ABOUT THIS TASK - Copy from the first line below down to and including the line with "else if (arr[mid]". Skip the pictures.

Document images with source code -
☆ ☆ ☆ ☆ ☆ ☆ ☆

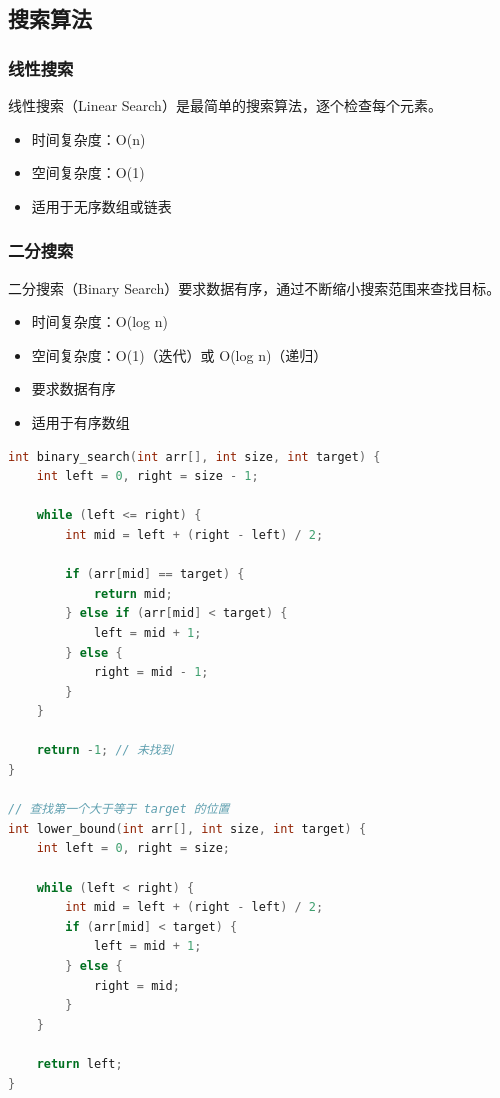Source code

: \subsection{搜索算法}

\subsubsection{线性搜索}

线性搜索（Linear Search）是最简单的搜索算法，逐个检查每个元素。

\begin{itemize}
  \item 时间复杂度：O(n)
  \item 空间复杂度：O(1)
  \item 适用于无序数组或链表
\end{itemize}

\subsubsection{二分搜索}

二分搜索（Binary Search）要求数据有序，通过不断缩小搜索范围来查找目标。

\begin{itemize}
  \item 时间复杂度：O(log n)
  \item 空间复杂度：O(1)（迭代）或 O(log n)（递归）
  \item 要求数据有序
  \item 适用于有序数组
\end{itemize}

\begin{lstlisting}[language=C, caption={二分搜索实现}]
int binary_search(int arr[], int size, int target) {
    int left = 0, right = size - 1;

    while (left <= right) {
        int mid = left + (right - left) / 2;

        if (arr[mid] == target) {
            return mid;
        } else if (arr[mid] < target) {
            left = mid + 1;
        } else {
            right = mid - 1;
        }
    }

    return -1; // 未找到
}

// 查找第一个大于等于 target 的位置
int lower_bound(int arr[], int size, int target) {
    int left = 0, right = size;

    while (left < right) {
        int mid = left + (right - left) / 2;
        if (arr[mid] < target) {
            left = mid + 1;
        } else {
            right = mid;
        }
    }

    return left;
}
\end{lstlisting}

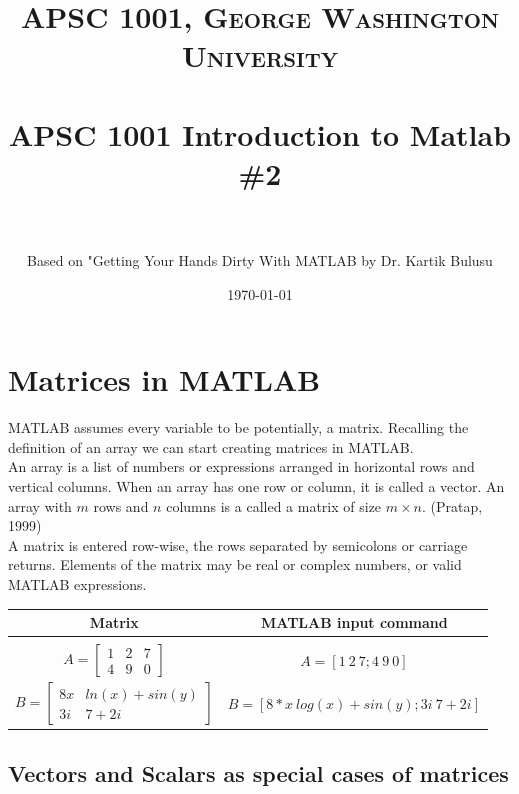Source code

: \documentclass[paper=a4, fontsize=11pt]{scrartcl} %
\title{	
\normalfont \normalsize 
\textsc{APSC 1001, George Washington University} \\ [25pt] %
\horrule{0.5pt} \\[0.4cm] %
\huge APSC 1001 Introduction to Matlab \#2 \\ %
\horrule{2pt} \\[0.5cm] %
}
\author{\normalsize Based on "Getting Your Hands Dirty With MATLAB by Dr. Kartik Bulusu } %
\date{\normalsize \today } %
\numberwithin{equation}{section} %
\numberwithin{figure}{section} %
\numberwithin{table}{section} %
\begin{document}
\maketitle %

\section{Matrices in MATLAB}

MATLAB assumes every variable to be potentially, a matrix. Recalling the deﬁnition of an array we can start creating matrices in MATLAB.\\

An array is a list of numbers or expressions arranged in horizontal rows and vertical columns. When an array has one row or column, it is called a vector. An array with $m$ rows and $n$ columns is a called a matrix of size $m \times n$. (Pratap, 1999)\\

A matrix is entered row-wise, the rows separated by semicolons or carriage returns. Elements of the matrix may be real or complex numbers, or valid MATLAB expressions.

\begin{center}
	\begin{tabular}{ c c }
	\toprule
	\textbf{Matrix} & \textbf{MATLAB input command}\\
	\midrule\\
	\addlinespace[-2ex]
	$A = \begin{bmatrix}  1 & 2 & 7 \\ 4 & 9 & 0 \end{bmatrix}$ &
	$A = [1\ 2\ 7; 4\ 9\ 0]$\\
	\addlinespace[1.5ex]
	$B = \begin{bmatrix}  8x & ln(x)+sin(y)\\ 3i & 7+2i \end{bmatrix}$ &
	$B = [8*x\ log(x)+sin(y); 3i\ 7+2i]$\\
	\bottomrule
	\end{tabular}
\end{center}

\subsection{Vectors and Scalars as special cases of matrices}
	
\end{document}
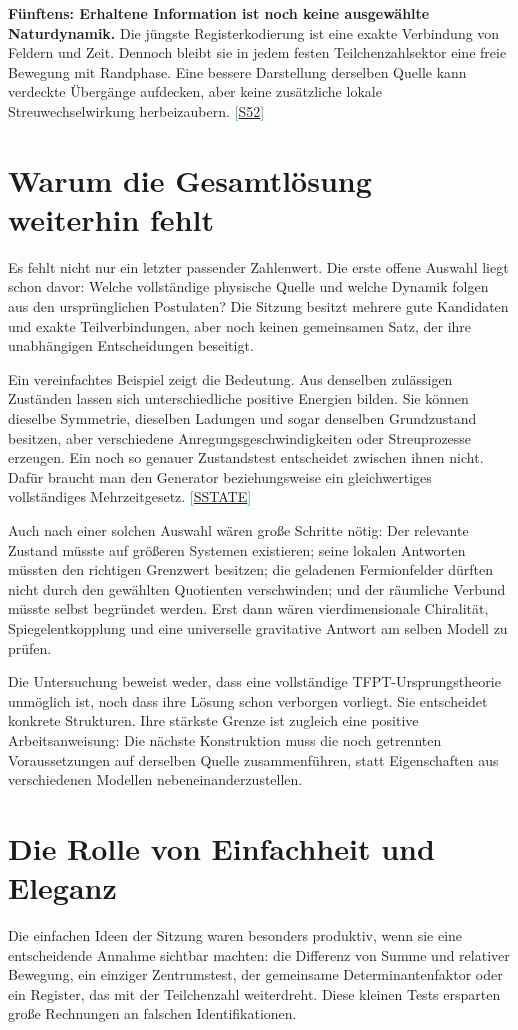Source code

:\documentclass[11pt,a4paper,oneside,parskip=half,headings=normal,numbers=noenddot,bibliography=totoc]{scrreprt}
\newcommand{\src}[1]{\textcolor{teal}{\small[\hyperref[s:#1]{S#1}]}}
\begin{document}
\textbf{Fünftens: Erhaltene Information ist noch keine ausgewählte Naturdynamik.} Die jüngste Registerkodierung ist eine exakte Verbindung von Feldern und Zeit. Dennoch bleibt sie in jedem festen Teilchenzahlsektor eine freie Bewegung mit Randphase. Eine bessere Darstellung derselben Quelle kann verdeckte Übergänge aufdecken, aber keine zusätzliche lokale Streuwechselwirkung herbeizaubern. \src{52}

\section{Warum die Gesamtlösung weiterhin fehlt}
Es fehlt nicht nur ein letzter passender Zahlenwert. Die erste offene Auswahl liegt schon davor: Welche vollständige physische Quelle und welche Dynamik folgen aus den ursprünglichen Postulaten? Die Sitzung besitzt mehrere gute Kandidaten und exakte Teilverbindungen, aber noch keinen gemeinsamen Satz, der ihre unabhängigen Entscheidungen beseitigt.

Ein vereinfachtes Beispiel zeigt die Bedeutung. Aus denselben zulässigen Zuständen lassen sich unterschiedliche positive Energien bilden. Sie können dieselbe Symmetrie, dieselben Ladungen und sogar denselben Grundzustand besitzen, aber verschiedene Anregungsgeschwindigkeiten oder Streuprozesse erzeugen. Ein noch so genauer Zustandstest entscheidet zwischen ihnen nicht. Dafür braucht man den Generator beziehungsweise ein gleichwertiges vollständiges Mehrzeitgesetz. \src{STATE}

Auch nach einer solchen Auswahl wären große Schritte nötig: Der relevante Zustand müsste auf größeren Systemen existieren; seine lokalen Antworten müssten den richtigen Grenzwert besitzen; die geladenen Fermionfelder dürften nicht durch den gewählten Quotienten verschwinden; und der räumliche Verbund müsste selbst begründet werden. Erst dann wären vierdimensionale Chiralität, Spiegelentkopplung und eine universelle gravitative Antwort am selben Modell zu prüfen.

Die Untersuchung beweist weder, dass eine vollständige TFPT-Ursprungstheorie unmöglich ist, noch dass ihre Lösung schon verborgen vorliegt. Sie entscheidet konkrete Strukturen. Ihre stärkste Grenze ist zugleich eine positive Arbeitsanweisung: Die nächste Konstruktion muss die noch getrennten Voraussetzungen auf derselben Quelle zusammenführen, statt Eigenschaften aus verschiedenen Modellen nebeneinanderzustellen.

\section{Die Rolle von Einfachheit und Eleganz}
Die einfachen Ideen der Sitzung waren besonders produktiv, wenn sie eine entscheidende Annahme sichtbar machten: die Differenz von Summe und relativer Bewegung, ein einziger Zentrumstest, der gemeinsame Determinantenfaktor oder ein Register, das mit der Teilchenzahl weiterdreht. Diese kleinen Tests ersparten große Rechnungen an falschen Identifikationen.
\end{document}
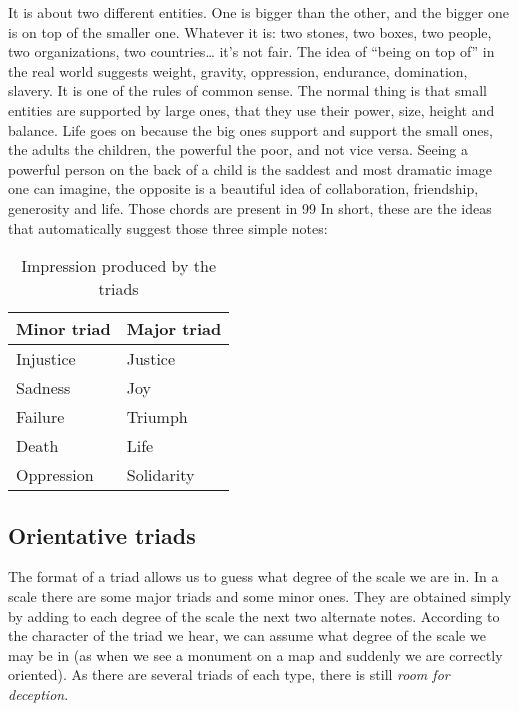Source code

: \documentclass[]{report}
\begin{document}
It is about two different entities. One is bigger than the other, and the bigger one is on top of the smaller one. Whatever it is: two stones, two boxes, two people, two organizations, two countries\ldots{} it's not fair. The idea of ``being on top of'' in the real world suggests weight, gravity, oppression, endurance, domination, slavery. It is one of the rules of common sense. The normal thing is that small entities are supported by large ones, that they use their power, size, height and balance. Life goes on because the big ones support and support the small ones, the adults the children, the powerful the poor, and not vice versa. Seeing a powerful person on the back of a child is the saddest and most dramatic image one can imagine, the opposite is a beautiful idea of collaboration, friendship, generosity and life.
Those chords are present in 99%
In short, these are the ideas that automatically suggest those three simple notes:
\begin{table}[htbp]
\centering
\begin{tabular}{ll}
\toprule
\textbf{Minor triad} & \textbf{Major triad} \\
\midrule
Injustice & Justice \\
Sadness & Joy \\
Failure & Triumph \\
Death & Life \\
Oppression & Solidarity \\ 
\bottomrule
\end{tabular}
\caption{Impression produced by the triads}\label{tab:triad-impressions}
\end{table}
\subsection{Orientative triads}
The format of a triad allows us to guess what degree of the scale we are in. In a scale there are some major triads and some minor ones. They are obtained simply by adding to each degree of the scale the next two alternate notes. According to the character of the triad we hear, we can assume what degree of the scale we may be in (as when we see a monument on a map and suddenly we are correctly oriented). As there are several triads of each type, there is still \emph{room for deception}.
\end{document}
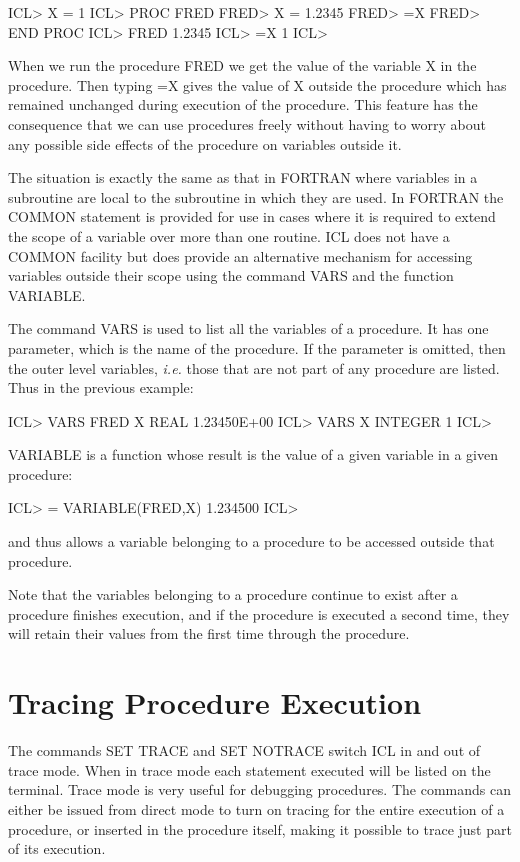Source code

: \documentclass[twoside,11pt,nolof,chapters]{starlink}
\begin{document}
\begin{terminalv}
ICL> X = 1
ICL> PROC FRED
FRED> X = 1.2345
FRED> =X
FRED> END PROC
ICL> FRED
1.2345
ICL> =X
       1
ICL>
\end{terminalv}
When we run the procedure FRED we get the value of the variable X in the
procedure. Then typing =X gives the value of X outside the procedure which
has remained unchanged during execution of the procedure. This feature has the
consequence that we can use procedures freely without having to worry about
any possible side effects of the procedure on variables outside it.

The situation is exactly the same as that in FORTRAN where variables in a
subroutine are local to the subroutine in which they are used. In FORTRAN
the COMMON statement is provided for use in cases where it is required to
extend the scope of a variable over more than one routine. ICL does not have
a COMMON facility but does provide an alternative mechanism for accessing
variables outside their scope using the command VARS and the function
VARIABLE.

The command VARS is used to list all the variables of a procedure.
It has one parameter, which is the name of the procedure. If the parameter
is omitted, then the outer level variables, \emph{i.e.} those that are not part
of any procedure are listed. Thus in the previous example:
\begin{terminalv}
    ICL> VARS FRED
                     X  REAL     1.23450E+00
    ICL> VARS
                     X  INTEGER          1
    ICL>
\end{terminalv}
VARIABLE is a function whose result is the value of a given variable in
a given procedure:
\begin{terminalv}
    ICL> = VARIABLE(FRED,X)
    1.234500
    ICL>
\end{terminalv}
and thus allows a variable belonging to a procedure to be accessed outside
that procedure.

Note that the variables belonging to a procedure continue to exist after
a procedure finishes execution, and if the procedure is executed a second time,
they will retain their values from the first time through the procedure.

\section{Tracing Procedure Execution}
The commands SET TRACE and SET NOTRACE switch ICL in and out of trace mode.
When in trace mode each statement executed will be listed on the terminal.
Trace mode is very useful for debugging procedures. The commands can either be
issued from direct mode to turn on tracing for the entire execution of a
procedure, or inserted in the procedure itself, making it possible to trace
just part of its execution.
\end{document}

☆ ☆ ☆ ☆ ☆ ☆ ☆

PROBLEM SOLUTION -
Source code

: \subsection{搜索算法}

\subsubsection{线性搜索}

线性搜索（Linear Search）是最简单的搜索算法，逐个检查每个元素。

\begin{itemize}
  \item 时间复杂度：O(n)
  \item 空间复杂度：O(1)
  \item 适用于无序数组或链表
\end{itemize}

\subsubsection{二分搜索}

二分搜索（Binary Search）要求数据有序，通过不断缩小搜索范围来查找目标。

\begin{itemize}
  \item 时间复杂度：O(log n)
  \item 空间复杂度：O(1)（迭代）或 O(log n)（递归）
  \item 要求数据有序
  \item 适用于有序数组
\end{itemize}

\begin{lstlisting}[language=C, caption={二分搜索实现}]
int binary_search(int arr[], int size, int target) {
    int left = 0, right = size - 1;

    while (left <= right) {
        int mid = left + (right - left) / 2;

        if (arr[mid] == target) {
            return mid;
        } else if (arr[mid] < target) {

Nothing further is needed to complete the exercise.